The massive legal case comes down to this deceptively simple question: Did Hanford make people sick?
The defendant companies, General Electric and DuPont, argue there is no solid evidence it did.
Despite the private concerns of early Hanford officials, no study has turned up unusual patterns of disease in nearby residents that can be traced to Hanford radiation.
"The bottom line is the plaintiffs do not have any epidemiology to establish that I-131 caused any of these conditions," said Kevin Van Wart, the lead defense attorney. "You have to have some science to say there is reason to believe that more likely than not Hanford caused this thyroid disease."
The Hanford Thyroid Disease Study, the major study of downwinders by Seattle's Fred Hutchinson Cancer Research Center and the federal Centers for Disease Control and Prevention, concluded in 2002 that there was no evidence of higher thyroid disease or thyroid-cancer rates among people exposed to higher doses of radiation.
It cautioned, however, it couldn't rule out that a particular person got a disease from the radiation.
Plaintiffs' attorneys, meanwhile, have attacked the Hanford thyroid study as flawed, and say defendants haven't offered another scenario for the diseases.
"They have not identified anything that would be an alternative cause at all, let alone anything that's more likely to be a cause [than Hanford radiation]," said attorney David Breskin.
Scientists working for the plaintiffs argue the thyroid study overstates the certainty of its conclusions. It fails to acknowledge possible statistical errors that could throw off the results, and doesn't account for all of the radiation that downwinders might have encountered, they claim.
They also question the study's independence from influence by the defendants. A recent court filing notes that several people involved in creating the computer models that estimated Hanford radiation exposures also worked for the U.S. Department of Justice or the firm defending companies in the downwinder lawsuit.

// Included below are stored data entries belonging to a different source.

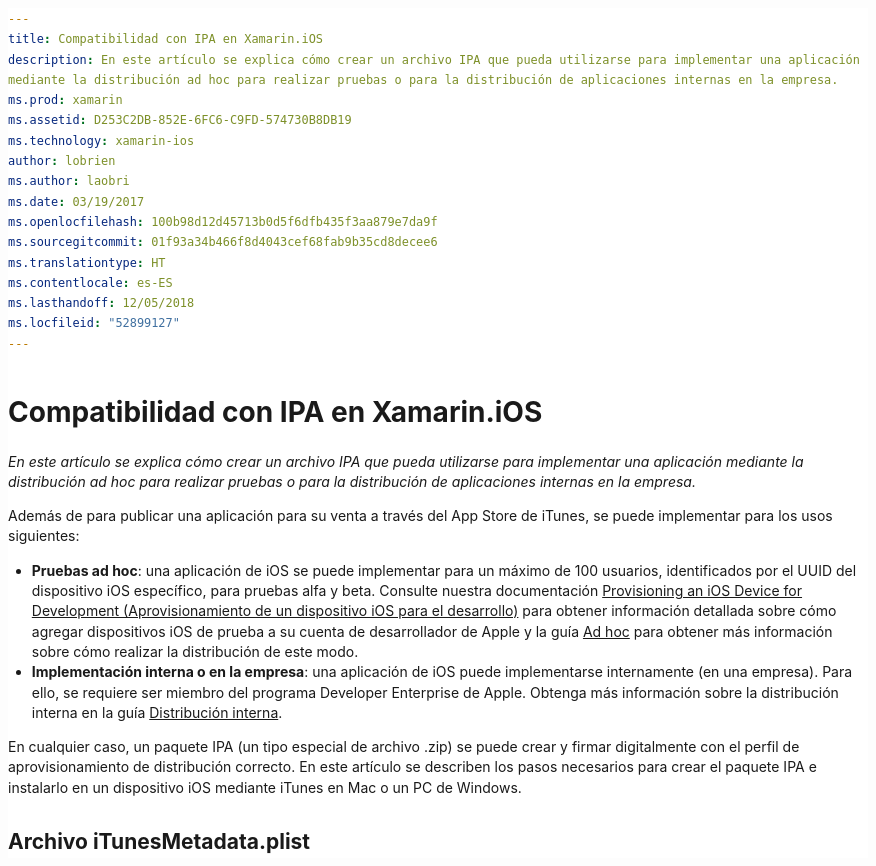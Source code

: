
 ```yaml
---
title: Compatibilidad con IPA en Xamarin.iOS
description: En este artículo se explica cómo crear un archivo IPA que pueda utilizarse para implementar una aplicación mediante la distribución ad hoc para realizar pruebas o para la distribución de aplicaciones internas en la empresa.
ms.prod: xamarin
ms.assetid: D253C2DB-852E-6FC6-C9FD-574730B8DB19
ms.technology: xamarin-ios
author: lobrien
ms.author: laobri
ms.date: 03/19/2017
ms.openlocfilehash: 100b98d12d45713b0d5f6dfb435f3aa879e7da9f
ms.sourcegitcommit: 01f93a34b466f8d4043cef68fab9b35cd8decee6
ms.translationtype: HT
ms.contentlocale: es-ES
ms.lasthandoff: 12/05/2018
ms.locfileid: "52899127"
---
```

# <a name="ipa-support-in-xamarinios"></a>Compatibilidad con IPA en Xamarin.iOS

_En este artículo se explica cómo crear un archivo IPA que pueda utilizarse para implementar una aplicación mediante la distribución ad hoc para realizar pruebas o para la distribución de aplicaciones internas en la empresa._

Además de para publicar una aplicación para su venta a través del App Store de iTunes, se puede implementar para los usos siguientes:

- **Pruebas ad hoc**: una aplicación de iOS se puede implementar para un máximo de 100 usuarios, identificados por el UUID del dispositivo iOS específico, para pruebas alfa y beta. Consulte nuestra documentación [Provisioning an iOS Device for Development (Aprovisionamiento de un dispositivo iOS para el desarrollo)](~/ios/get-started/installation/device-provisioning/manual-provisioning.md#provisioning) para obtener información detallada sobre cómo agregar dispositivos iOS de prueba a su cuenta de desarrollador de Apple y la guía [Ad hoc](~/ios/deploy-test/app-distribution/ad-hoc-distribution.md) para obtener más información sobre cómo realizar la distribución de este modo.
- **Implementación interna o en la empresa**: una aplicación de iOS puede implementarse internamente (en una empresa). Para ello, se requiere ser miembro del programa Developer Enterprise de Apple. Obtenga más información sobre la distribución interna en la guía [Distribución interna](~/ios/deploy-test/app-distribution/in-house-distribution.md).

En cualquier caso, un paquete IPA (un tipo especial de archivo .zip) se puede crear y firmar digitalmente con el perfil de aprovisionamiento de distribución correcto. En este artículo se describen los pasos necesarios para crear el paquete IPA e instalarlo en un dispositivo iOS mediante iTunes en Mac o un PC de Windows.

<a name="iTunesMetadata" />

## <a name="the-itunesmetadataplist-file"></a>Archivo iTunesMetadata.plist

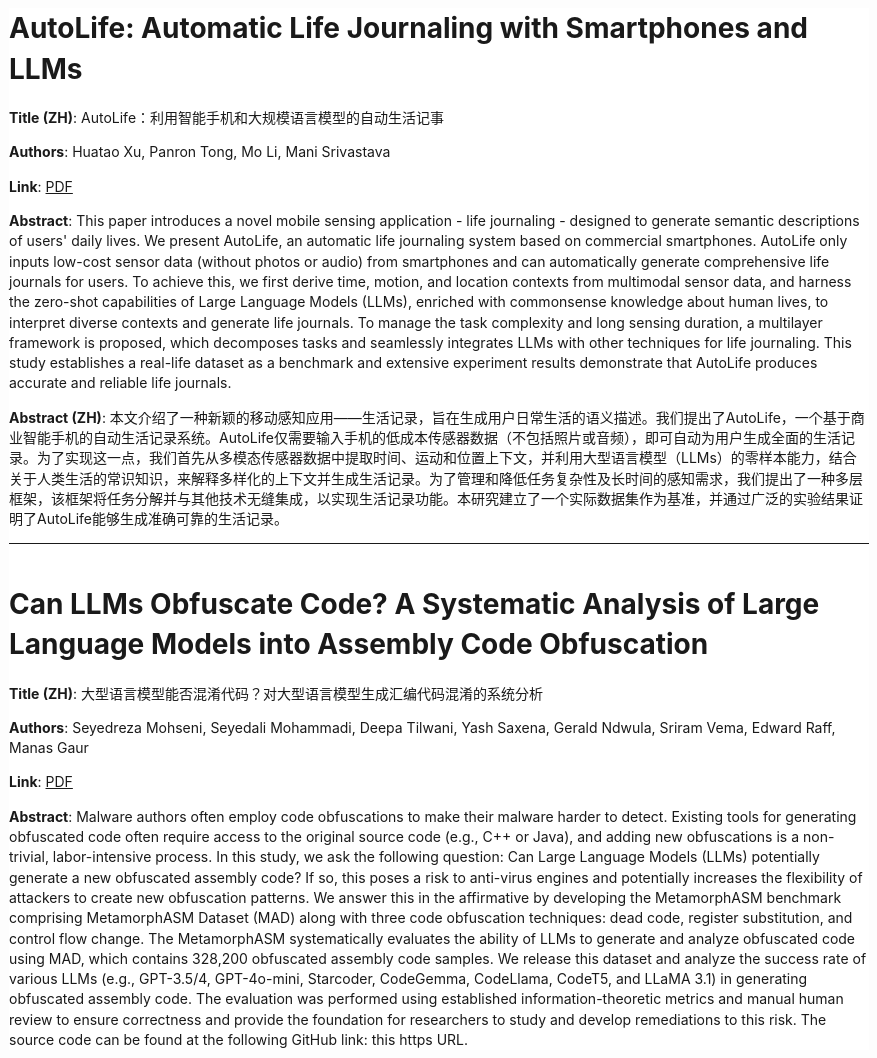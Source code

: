 # AutoLife: Automatic Life Journaling with Smartphones and LLMs 

**Title (ZH)**: AutoLife：利用智能手机和大规模语言模型的自动生活记事 

**Authors**: Huatao Xu, Panron Tong, Mo Li, Mani Srivastava  

**Link**: [PDF](https://arxiv.org/pdf/2412.15714)  

**Abstract**: This paper introduces a novel mobile sensing application - life journaling - designed to generate semantic descriptions of users' daily lives. We present AutoLife, an automatic life journaling system based on commercial smartphones. AutoLife only inputs low-cost sensor data (without photos or audio) from smartphones and can automatically generate comprehensive life journals for users. To achieve this, we first derive time, motion, and location contexts from multimodal sensor data, and harness the zero-shot capabilities of Large Language Models (LLMs), enriched with commonsense knowledge about human lives, to interpret diverse contexts and generate life journals. To manage the task complexity and long sensing duration, a multilayer framework is proposed, which decomposes tasks and seamlessly integrates LLMs with other techniques for life journaling. This study establishes a real-life dataset as a benchmark and extensive experiment results demonstrate that AutoLife produces accurate and reliable life journals. 

**Abstract (ZH)**: 本文介绍了一种新颖的移动感知应用——生活记录，旨在生成用户日常生活的语义描述。我们提出了AutoLife，一个基于商业智能手机的自动生活记录系统。AutoLife仅需要输入手机的低成本传感器数据（不包括照片或音频），即可自动为用户生成全面的生活记录。为了实现这一点，我们首先从多模态传感器数据中提取时间、运动和位置上下文，并利用大型语言模型（LLMs）的零样本能力，结合关于人类生活的常识知识，来解释多样化的上下文并生成生活记录。为了管理和降低任务复杂性及长时间的感知需求，我们提出了一种多层框架，该框架将任务分解并与其他技术无缝集成，以实现生活记录功能。本研究建立了一个实际数据集作为基准，并通过广泛的实验结果证明了AutoLife能够生成准确可靠的生活记录。 

---
# Can LLMs Obfuscate Code? A Systematic Analysis of Large Language Models into Assembly Code Obfuscation 

**Title (ZH)**: 大型语言模型能否混淆代码？对大型语言模型生成汇编代码混淆的系统分析 

**Authors**: Seyedreza Mohseni, Seyedali Mohammadi, Deepa Tilwani, Yash Saxena, Gerald Ndwula, Sriram Vema, Edward Raff, Manas Gaur  

**Link**: [PDF](https://arxiv.org/pdf/2412.16135)  

**Abstract**: Malware authors often employ code obfuscations to make their malware harder to detect. Existing tools for generating obfuscated code often require access to the original source code (e.g., C++ or Java), and adding new obfuscations is a non-trivial, labor-intensive process. In this study, we ask the following question: Can Large Language Models (LLMs) potentially generate a new obfuscated assembly code? If so, this poses a risk to anti-virus engines and potentially increases the flexibility of attackers to create new obfuscation patterns. We answer this in the affirmative by developing the MetamorphASM benchmark comprising MetamorphASM Dataset (MAD) along with three code obfuscation techniques: dead code, register substitution, and control flow change. The MetamorphASM systematically evaluates the ability of LLMs to generate and analyze obfuscated code using MAD, which contains 328,200 obfuscated assembly code samples. We release this dataset and analyze the success rate of various LLMs (e.g., GPT-3.5/4, GPT-4o-mini, Starcoder, CodeGemma, CodeLlama, CodeT5, and LLaMA 3.1) in generating obfuscated assembly code. The evaluation was performed using established information-theoretic metrics and manual human review to ensure correctness and provide the foundation for researchers to study and develop remediations to this risk. The source code can be found at the following GitHub link: this https URL. 
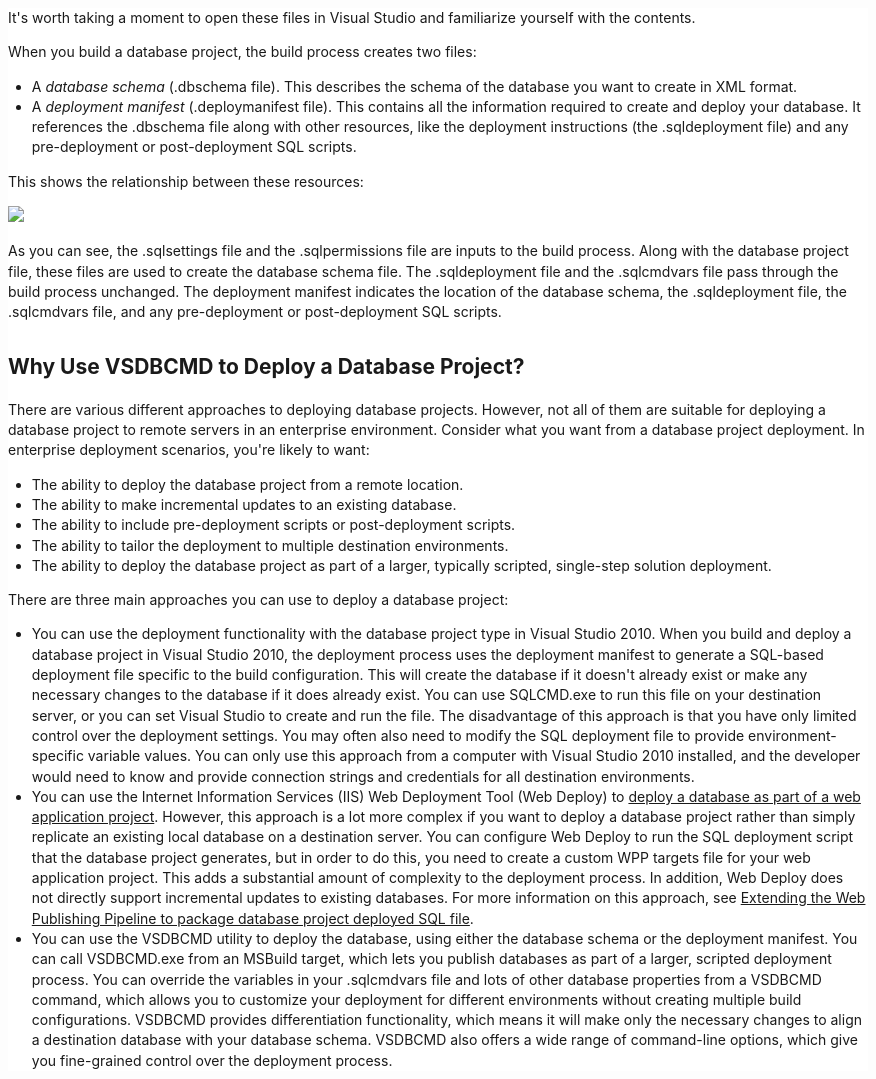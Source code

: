 It&#x27;s worth taking a moment to open these files in Visual Studio and familiarize yourself with the contents.

When you build a database project, the build process creates two files:

- A *database schema* (.dbschema file). This describes the schema of the database you want to create in XML format.
- A *deployment manifest* (.deploymanifest file). This contains all the information required to create and deploy your database. It references the .dbschema file along with other resources, like the deployment instructions (the .sqldeployment file) and any pre-deployment or post-deployment SQL scripts.

This shows the relationship between these resources:

![](deploying-database-projects/_static/image2.png)

As you can see, the .sqlsettings file and the .sqlpermissions file are inputs to the build process. Along with the database project file, these files are used to create the database schema file. The .sqldeployment file and the .sqlcmdvars file pass through the build process unchanged. The deployment manifest indicates the location of the database schema, the .sqldeployment file, the .sqlcmdvars file, and any pre-deployment or post-deployment SQL scripts.

## Why Use VSDBCMD to Deploy a Database Project?

There are various different approaches to deploying database projects. However, not all of them are suitable for deploying a database project to remote servers in an enterprise environment. Consider what you want from a database project deployment. In enterprise deployment scenarios, you&#x27;re likely to want:

- The ability to deploy the database project from a remote location.
- The ability to make incremental updates to an existing database.
- The ability to include pre-deployment scripts or post-deployment scripts.
- The ability to tailor the deployment to multiple destination environments.
- The ability to deploy the database project as part of a larger, typically scripted, single-step solution deployment.

There are three main approaches you can use to deploy a database project:

- You can use the deployment functionality with the database project type in Visual Studio 2010. When you build and deploy a database project in Visual Studio 2010, the deployment process uses the deployment manifest to generate a SQL-based deployment file specific to the build configuration. This will create the database if it doesn&#x27;t already exist or make any necessary changes to the database if it does already exist. You can use SQLCMD.exe to run this file on your destination server, or you can set Visual Studio to create and run the file. The disadvantage of this approach is that you have only limited control over the deployment settings. You may often also need to modify the SQL deployment file to provide environment-specific variable values. You can only use this approach from a computer with Visual Studio 2010 installed, and the developer would need to know and provide connection strings and credentials for all destination environments.
- You can use the Internet Information Services (IIS) Web Deployment Tool (Web Deploy) to [deploy a database as part of a web application project](https://msdn.microsoft.com/en-us/library/dd465343.aspx). However, this approach is a lot more complex if you want to deploy a database project rather than simply replicate an existing local database on a destination server. You can configure Web Deploy to run the SQL deployment script that the database project generates, but in order to do this, you need to create a custom WPP targets file for your web application project. This adds a substantial amount of complexity to the deployment process. In addition, Web Deploy does not directly support incremental updates to existing databases. For more information on this approach, see [Extending the Web Publishing Pipeline to package database project deployed SQL file](https://go.microsoft.com/?linkid=9805121).
- You can use the VSDBCMD utility to deploy the database, using either the database schema or the deployment manifest. You can call VSDBCMD.exe from an MSBuild target, which lets you publish databases as part of a larger, scripted deployment process. You can override the variables in your .sqlcmdvars file and lots of other database properties from a VSDBCMD command, which allows you to customize your deployment for different environments without creating multiple build configurations. VSDBCMD provides differentiation functionality, which means it will make only the necessary changes to align a destination database with your database schema. VSDBCMD also offers a wide range of command-line options, which give you fine-grained control over the deployment process.
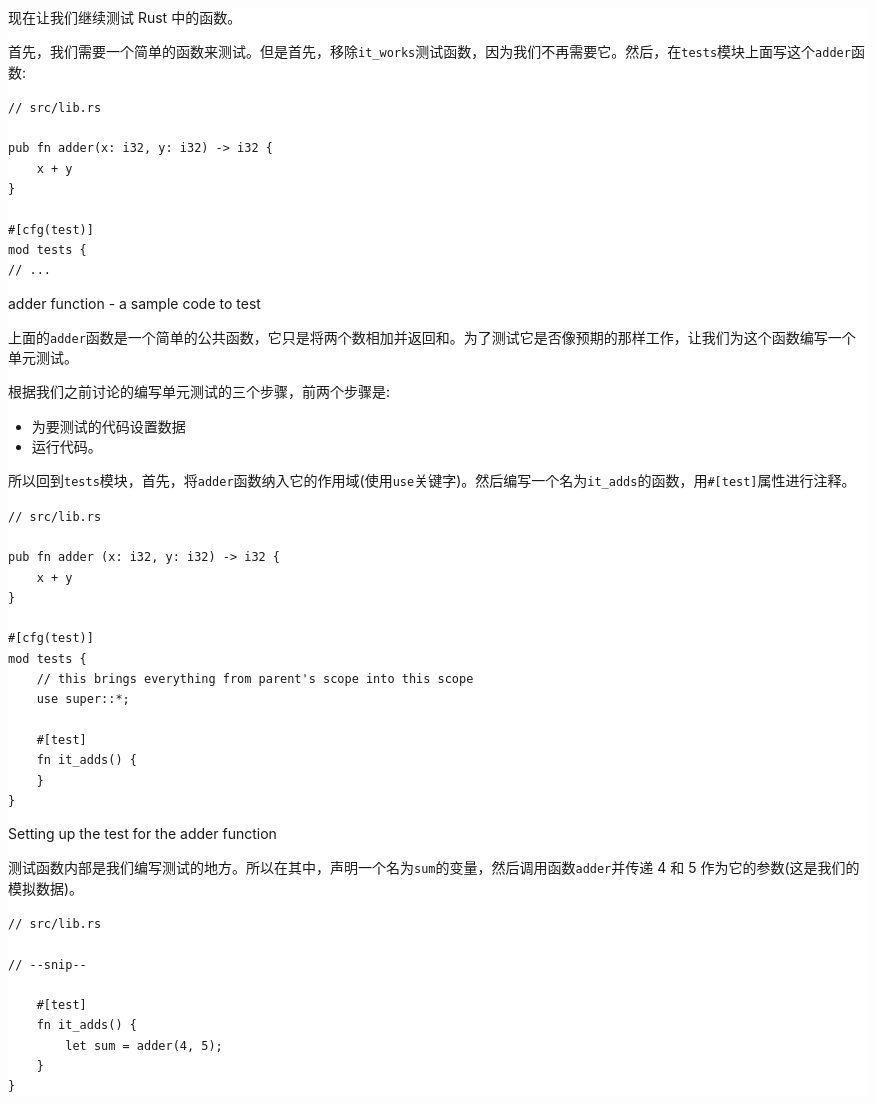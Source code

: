现在让我们继续测试 Rust 中的函数。

首先，我们需要一个简单的函数来测试。但是首先，移除`it_works`测试函数，因为我们不再需要它。然后，在`tests`模块上面写这个`adder`函数:

```
// src/lib.rs

pub fn adder(x: i32, y: i32) -> i32 {
    x + y
}

#[cfg(test)]
mod tests {
// ...
```

adder function - a sample code to test

上面的`adder`函数是一个简单的公共函数，它只是将两个数相加并返回和。为了测试它是否像预期的那样工作，让我们为这个函数编写一个单元测试。

根据我们之前讨论的编写单元测试的三个步骤，前两个步骤是:

*   为要测试的代码设置数据
*   运行代码。

所以回到`tests`模块，首先，将`adder`函数纳入它的作用域(使用`use`关键字)。然后编写一个名为`it_adds`的函数，用`#[test]`属性进行注释。

```
// src/lib.rs

pub fn adder (x: i32, y: i32) -> i32 {
    x + y
}

#[cfg(test)]
mod tests {
    // this brings everything from parent's scope into this scope
    use super::*;

    #[test]
    fn it_adds() {
    }
} 
```

Setting up the test for the adder function

测试函数内部是我们编写测试的地方。所以在其中，声明一个名为`sum`的变量，然后调用函数`adder`并传递 4 和 5 作为它的参数(这是我们的模拟数据)。

```
// src/lib.rs

// --snip--

    #[test]
    fn it_adds() {
        let sum = adder(4, 5);
    }
}
```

Hanford historian Michele Gerber, author of "On the Home Front: The Cold War Legacy of the Hanford Nuclear Site," said she hopes the trial can provide some answers to the question of whether Hanford harmed any downwinders.
"I don't think you can move forward until you have a democratically arrived at answer," said Gerber, who works for Fluor Hanford, the main company running the facility.
But it may never close the chasm separating people over Hanford's history.
Judith Jurji's father moved the family to Pasco in 1949 to work as a Hanford pipe fitter. She was 4. She left in 1964 to go to college.
Tired and forgetful
For years, she wrestled with chronic fatigue and forgetfulness. After the 1986 revelations about Hanford, she had her thyroid checked and learned it wasn't functioning properly.She became a leader in the downwinder movement. Both she and her sister are plaintiffs in the case, though they aren't one of the six bellwether cases.
She still goes back to visit her relatives who live near Hanford.
"I don't like to, but I do," Jurji said. "I think my sister and I feel the same way. We just felt like there was so many lies. We were really deceived about the safety of the place."
In Richland, the overriding feeling is one of pride in the role Hanford played in arming the country. The local high-school team is called the Bombers, its insignia a mushroom cloud. The Atomic Ale Brewpub and Eatery serves Plutonium Porter and Half-Life Hefeweizen.
The local history museum features several rooms dedicated to Hanford.
But there's no mention of the Green Run, or the downwinders, or the radiation that reached towns surrounding Hanford.
Roger Rohrbacher feels no anxiety about Hanford's history. He was a 23-year-old scientist when he arrived in Richland in 1944 to work on a mysterious project. He expressed pride at the role it played in winning the war.
Now 85 and a docent at the museum, he shows no doubts about what happened at the plant.
"As far as the safety and the radiation, I don't remember any problems," he said.